- [What the task asks]
Each line of the material that includes the string "enable" counts once; report the total and nothing further.

▶

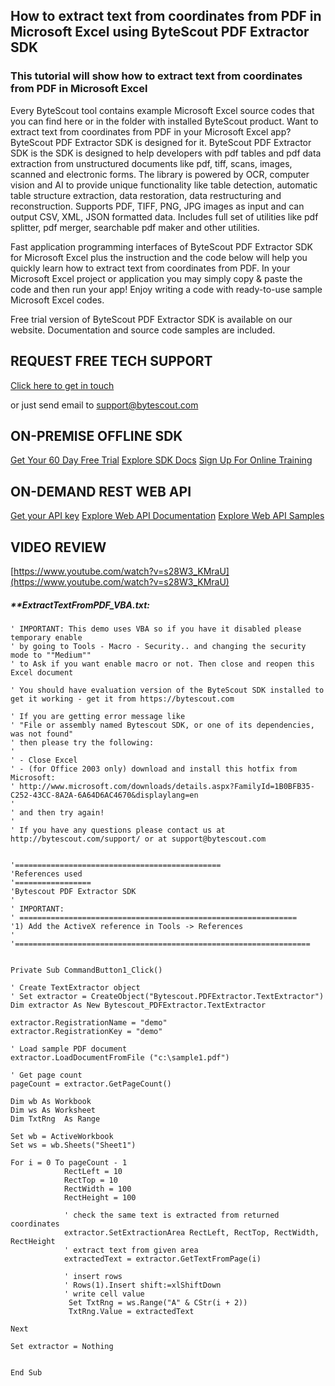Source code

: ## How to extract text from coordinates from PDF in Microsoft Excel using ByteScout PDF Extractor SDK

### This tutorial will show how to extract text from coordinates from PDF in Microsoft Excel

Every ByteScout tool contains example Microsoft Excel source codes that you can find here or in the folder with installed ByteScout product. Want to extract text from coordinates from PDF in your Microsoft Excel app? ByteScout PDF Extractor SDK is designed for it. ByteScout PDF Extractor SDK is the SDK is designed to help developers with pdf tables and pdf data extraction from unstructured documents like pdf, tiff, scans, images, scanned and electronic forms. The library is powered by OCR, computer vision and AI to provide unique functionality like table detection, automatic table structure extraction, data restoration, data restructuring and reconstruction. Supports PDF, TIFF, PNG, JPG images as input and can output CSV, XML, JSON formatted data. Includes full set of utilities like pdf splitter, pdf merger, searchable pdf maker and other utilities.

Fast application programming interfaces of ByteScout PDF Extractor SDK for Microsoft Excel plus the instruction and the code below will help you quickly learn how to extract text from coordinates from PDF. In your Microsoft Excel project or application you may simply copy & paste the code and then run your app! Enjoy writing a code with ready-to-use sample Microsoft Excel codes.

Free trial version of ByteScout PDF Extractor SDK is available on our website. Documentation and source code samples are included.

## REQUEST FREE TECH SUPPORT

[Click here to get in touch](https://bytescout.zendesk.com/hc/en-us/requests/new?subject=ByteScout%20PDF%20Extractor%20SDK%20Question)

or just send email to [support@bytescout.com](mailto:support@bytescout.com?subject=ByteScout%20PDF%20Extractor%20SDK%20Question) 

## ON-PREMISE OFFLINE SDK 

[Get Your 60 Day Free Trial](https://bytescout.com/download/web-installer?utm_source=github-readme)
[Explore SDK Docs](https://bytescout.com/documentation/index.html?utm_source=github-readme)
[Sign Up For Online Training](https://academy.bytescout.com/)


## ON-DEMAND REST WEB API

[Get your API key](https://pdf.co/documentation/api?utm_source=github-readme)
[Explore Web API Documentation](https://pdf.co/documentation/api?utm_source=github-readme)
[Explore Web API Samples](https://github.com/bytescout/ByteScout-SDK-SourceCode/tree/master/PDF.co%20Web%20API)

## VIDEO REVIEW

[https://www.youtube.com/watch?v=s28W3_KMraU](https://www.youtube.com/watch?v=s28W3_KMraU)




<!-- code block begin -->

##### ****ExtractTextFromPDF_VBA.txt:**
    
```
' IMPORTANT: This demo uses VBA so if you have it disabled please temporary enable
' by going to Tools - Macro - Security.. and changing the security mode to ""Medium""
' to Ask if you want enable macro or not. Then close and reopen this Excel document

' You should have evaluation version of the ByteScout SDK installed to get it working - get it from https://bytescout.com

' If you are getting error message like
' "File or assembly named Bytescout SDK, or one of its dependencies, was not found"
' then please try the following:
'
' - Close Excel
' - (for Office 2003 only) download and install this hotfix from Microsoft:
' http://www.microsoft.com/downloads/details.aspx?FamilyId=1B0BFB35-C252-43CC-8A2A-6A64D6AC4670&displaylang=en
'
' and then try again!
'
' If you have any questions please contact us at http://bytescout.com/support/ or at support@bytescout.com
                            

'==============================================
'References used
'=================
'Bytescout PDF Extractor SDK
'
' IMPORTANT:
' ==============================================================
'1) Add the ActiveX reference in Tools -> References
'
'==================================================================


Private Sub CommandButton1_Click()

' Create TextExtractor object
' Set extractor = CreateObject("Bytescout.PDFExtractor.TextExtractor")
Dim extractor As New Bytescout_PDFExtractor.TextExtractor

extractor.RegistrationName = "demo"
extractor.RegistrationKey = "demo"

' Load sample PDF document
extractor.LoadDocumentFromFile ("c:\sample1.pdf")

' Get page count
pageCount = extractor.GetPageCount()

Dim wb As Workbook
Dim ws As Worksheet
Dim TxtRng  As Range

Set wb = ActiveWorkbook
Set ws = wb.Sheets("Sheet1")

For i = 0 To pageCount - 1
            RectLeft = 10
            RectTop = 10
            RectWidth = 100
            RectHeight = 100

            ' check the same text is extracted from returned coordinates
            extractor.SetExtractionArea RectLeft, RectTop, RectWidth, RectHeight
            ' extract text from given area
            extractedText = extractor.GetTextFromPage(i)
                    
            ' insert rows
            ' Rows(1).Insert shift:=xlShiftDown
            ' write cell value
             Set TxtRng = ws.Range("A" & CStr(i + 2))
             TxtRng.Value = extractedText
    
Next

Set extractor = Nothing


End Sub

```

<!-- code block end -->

◀
▶

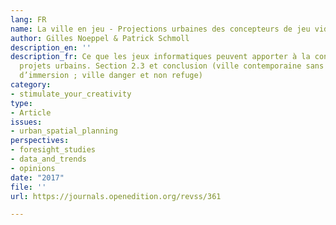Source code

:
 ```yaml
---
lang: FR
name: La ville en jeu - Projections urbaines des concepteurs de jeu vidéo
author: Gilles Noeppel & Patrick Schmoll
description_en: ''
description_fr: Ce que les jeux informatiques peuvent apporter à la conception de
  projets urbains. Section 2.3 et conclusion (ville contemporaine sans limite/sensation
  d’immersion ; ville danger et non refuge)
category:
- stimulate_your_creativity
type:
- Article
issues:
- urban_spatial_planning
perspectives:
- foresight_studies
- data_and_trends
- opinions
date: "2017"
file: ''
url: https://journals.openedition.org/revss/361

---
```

◀
▶

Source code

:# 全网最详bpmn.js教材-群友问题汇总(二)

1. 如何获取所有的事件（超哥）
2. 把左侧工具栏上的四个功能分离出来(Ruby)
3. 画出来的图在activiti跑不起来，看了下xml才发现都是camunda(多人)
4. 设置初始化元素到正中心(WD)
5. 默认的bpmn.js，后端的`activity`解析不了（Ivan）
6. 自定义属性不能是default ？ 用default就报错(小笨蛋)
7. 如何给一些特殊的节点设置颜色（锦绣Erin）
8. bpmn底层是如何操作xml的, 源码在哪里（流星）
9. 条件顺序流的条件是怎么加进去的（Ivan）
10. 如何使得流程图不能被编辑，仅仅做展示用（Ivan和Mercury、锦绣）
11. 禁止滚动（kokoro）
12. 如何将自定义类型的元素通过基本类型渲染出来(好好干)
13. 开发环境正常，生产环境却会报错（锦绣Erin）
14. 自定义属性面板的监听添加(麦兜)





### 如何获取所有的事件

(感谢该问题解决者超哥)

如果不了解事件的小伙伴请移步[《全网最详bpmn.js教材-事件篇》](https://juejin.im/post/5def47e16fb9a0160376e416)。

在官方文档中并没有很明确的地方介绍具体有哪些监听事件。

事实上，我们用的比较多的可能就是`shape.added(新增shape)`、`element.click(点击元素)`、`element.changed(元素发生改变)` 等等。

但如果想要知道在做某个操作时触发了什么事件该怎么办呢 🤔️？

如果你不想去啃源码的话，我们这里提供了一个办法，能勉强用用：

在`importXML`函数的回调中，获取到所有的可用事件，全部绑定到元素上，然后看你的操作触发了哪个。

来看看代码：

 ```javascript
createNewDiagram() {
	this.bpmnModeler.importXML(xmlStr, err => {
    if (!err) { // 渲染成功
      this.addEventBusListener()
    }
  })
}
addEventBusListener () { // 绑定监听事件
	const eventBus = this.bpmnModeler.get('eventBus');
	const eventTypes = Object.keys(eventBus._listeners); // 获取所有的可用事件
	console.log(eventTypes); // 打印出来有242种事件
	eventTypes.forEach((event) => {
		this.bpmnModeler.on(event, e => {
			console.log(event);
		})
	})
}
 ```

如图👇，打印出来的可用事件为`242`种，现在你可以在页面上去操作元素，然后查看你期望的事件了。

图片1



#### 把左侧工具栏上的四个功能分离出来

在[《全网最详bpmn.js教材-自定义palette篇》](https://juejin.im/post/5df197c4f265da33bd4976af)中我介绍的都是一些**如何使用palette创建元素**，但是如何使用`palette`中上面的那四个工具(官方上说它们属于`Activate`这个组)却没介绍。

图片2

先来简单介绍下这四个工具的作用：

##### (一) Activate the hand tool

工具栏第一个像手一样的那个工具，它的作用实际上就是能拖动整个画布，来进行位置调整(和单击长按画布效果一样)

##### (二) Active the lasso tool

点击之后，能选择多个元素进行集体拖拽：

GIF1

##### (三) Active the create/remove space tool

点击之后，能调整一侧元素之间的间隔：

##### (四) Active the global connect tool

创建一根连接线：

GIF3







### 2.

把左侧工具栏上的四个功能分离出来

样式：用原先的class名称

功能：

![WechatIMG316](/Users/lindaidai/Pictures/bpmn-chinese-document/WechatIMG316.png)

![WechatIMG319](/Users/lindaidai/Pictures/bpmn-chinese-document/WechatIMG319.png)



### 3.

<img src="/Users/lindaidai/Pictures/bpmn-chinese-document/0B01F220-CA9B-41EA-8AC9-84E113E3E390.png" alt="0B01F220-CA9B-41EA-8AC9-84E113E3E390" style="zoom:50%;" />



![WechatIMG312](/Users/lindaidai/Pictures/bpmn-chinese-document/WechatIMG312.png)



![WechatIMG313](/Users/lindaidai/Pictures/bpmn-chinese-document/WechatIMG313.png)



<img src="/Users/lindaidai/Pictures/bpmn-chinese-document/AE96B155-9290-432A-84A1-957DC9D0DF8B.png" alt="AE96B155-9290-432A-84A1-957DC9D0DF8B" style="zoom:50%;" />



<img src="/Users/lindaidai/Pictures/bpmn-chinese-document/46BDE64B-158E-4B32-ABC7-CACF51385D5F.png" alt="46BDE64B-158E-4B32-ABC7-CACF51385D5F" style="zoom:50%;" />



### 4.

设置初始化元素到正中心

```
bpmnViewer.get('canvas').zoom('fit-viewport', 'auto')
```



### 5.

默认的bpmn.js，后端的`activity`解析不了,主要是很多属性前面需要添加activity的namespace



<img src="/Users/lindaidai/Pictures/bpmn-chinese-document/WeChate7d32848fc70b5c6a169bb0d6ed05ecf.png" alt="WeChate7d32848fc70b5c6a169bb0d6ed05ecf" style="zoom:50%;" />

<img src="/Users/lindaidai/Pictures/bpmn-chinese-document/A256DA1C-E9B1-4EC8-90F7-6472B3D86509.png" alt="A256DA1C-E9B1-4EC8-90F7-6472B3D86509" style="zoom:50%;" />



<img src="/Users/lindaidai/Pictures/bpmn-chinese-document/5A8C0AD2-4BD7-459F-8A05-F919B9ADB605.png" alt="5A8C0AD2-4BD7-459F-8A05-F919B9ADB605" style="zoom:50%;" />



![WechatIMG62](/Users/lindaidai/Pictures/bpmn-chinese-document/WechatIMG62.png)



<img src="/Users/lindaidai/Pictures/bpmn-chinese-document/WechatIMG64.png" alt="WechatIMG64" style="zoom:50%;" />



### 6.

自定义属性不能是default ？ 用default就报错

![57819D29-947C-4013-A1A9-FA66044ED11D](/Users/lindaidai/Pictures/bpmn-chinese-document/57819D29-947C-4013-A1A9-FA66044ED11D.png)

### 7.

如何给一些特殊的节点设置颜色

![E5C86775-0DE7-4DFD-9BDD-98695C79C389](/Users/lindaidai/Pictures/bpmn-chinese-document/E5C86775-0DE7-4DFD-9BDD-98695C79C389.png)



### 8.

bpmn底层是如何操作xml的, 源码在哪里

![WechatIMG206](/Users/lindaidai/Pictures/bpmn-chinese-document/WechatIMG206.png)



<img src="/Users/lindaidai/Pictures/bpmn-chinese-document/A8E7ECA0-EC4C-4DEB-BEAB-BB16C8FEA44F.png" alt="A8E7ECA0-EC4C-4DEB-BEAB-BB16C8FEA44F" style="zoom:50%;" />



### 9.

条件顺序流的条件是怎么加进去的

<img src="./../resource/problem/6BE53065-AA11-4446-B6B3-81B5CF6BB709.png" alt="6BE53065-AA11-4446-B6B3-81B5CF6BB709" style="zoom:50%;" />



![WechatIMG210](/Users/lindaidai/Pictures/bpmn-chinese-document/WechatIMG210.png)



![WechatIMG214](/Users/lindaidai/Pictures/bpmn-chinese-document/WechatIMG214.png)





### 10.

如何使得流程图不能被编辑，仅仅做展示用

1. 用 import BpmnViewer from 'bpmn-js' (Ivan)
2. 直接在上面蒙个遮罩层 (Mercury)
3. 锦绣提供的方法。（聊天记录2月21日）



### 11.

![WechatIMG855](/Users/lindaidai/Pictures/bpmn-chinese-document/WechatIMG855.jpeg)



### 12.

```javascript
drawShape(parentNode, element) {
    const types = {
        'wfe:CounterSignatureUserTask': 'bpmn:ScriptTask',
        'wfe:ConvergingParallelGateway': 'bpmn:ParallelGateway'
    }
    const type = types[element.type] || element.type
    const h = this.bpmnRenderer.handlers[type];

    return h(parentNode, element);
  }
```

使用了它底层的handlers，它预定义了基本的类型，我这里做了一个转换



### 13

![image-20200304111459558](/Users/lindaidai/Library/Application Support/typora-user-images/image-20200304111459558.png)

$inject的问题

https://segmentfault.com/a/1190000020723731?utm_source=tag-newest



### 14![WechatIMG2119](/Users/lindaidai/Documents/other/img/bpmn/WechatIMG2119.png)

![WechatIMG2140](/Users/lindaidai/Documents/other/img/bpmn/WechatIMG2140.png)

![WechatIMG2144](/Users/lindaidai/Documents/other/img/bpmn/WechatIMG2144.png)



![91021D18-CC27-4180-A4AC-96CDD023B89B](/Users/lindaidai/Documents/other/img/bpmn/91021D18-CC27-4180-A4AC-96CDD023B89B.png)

◀

- [Response area]
2